Search the records for lines with the word "nahrazení" and copy each match.
== Dataset content ==
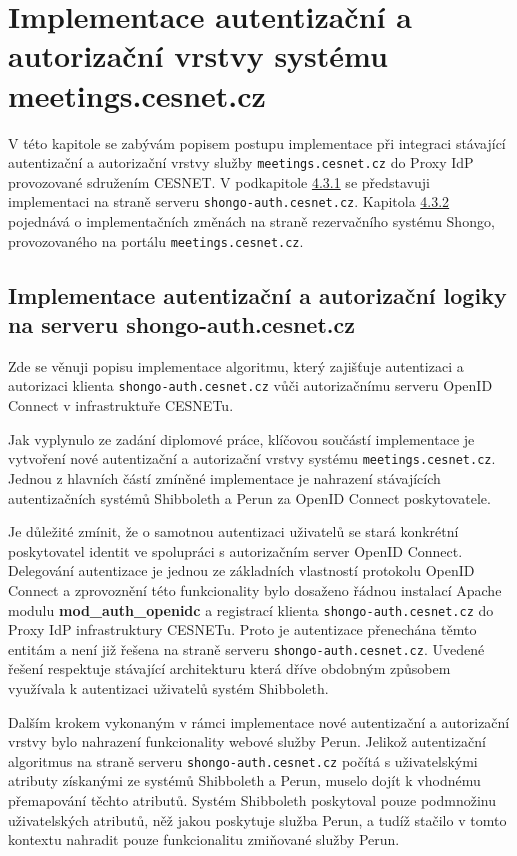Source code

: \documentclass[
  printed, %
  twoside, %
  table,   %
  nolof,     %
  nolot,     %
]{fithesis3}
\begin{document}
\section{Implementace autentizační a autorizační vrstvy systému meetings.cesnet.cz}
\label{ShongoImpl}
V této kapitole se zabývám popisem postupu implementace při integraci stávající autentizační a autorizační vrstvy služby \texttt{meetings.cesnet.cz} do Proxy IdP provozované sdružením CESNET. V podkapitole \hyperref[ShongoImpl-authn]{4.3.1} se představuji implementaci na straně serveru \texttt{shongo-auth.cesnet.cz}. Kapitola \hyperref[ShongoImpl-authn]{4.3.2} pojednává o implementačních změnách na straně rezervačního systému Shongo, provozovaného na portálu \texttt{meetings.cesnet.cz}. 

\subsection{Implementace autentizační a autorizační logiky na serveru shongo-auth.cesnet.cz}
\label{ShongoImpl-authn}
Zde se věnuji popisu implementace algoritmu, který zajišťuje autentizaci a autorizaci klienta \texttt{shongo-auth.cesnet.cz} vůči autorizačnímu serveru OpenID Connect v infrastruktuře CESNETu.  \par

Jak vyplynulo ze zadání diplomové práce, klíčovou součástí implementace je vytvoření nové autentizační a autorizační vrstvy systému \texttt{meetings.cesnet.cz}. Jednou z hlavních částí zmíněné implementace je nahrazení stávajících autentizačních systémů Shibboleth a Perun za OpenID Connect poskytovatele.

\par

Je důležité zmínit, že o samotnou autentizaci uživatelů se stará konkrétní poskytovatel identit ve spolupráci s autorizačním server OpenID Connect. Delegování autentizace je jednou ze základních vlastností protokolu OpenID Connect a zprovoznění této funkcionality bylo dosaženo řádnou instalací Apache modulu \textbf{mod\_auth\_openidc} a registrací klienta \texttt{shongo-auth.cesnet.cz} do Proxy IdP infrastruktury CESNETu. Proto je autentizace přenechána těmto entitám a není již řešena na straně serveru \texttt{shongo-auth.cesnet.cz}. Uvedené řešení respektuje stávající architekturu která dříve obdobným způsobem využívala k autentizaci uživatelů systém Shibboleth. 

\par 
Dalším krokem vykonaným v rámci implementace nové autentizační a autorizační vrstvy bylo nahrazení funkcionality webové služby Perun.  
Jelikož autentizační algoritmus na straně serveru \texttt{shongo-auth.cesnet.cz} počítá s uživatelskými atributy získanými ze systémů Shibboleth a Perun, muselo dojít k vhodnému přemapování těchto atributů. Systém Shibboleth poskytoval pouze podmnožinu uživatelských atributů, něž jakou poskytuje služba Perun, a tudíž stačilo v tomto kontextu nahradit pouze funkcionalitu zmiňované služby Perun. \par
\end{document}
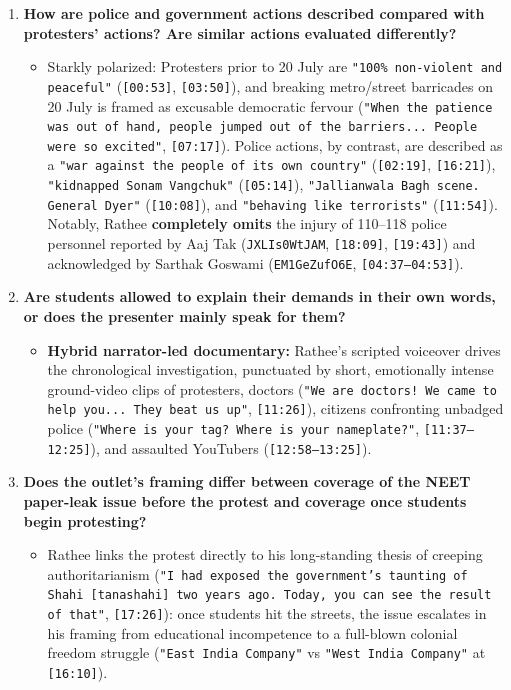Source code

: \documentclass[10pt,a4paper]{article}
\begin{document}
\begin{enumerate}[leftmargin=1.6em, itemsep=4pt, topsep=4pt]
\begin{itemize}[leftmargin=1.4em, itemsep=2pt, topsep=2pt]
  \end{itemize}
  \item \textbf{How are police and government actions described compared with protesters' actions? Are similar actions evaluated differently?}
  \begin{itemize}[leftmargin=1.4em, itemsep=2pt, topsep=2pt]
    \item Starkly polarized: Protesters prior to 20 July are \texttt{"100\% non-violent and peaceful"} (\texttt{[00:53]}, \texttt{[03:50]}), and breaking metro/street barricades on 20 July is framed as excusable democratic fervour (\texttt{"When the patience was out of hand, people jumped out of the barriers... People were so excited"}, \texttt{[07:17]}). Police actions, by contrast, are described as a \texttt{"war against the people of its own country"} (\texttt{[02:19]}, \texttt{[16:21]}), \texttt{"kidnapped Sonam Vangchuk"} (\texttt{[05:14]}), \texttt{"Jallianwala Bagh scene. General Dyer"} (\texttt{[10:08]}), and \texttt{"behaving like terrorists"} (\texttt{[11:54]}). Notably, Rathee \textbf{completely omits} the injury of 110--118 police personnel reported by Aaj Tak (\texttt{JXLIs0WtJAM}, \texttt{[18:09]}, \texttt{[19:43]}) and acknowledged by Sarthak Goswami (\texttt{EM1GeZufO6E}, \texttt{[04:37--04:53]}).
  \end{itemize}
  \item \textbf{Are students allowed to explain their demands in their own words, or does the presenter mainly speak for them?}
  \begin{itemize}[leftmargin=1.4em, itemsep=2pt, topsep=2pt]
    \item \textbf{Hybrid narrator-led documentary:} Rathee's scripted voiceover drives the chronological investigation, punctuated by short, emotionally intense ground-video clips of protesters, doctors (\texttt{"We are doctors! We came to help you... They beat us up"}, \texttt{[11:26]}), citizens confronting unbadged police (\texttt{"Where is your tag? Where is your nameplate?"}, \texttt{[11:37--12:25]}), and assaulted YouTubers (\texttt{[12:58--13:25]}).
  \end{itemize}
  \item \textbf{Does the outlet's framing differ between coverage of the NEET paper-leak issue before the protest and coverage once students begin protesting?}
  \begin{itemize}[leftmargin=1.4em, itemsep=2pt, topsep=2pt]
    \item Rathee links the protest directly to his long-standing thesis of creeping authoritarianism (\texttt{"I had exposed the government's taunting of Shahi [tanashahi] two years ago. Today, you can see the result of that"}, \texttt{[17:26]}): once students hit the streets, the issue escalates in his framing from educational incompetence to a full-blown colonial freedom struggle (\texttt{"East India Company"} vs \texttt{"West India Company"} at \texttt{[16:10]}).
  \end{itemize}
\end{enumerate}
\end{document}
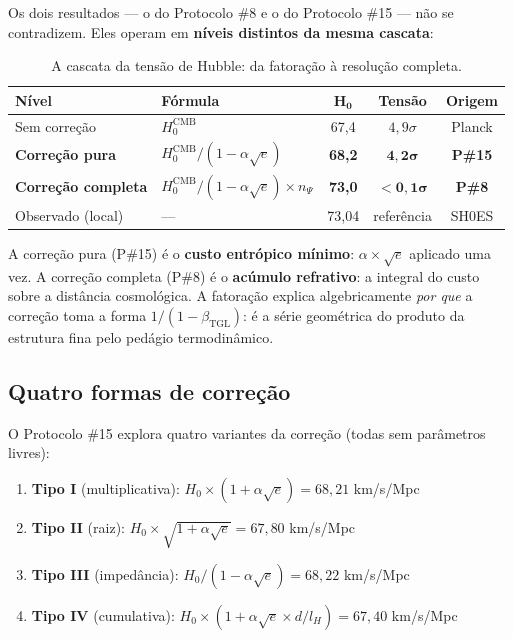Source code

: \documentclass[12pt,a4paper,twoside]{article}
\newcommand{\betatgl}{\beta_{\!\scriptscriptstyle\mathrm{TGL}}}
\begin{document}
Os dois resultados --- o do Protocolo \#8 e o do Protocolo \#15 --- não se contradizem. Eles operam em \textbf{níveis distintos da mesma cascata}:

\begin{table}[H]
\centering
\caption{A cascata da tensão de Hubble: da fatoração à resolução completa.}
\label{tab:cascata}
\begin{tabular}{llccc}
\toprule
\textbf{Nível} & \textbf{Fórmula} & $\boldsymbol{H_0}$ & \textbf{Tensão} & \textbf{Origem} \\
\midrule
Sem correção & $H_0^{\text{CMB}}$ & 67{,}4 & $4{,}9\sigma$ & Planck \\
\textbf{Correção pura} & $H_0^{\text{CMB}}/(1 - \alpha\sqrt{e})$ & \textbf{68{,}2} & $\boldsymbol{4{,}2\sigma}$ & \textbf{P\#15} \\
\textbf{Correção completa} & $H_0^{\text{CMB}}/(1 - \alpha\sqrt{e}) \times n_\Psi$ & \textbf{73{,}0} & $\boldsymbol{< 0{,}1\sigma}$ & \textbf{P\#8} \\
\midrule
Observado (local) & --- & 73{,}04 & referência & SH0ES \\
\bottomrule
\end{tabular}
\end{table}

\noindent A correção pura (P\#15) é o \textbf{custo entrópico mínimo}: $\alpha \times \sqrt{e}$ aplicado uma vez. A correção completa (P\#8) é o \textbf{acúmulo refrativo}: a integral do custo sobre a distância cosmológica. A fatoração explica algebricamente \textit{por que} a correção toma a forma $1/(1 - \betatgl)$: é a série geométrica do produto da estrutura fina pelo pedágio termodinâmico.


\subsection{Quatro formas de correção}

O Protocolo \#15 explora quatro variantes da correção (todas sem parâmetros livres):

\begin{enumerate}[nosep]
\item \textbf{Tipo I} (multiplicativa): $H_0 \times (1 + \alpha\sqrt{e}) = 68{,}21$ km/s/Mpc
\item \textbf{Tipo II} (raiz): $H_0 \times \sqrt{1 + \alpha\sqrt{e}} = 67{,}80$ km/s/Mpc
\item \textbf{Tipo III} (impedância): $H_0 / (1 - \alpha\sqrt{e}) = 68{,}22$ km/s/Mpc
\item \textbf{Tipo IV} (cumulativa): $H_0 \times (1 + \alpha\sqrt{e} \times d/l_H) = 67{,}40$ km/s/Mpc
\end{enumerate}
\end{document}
===
**Exercise response:**
Jak vyplynulo ze zadání diplomové práce, klíčovou součástí implementace je vytvoření nové autentizační a autorizační vrstvy systému \texttt{meetings.cesnet.cz}. Jednou z hlavních částí zmíněné implementace je nahrazení stávajících autentizačních systémů Shibboleth a Perun za OpenID Connect poskytovatele.
Dalším krokem vykonaným v rámci implementace nové autentizační a autorizační vrstvy bylo nahrazení funkcionality webové služby Perun.  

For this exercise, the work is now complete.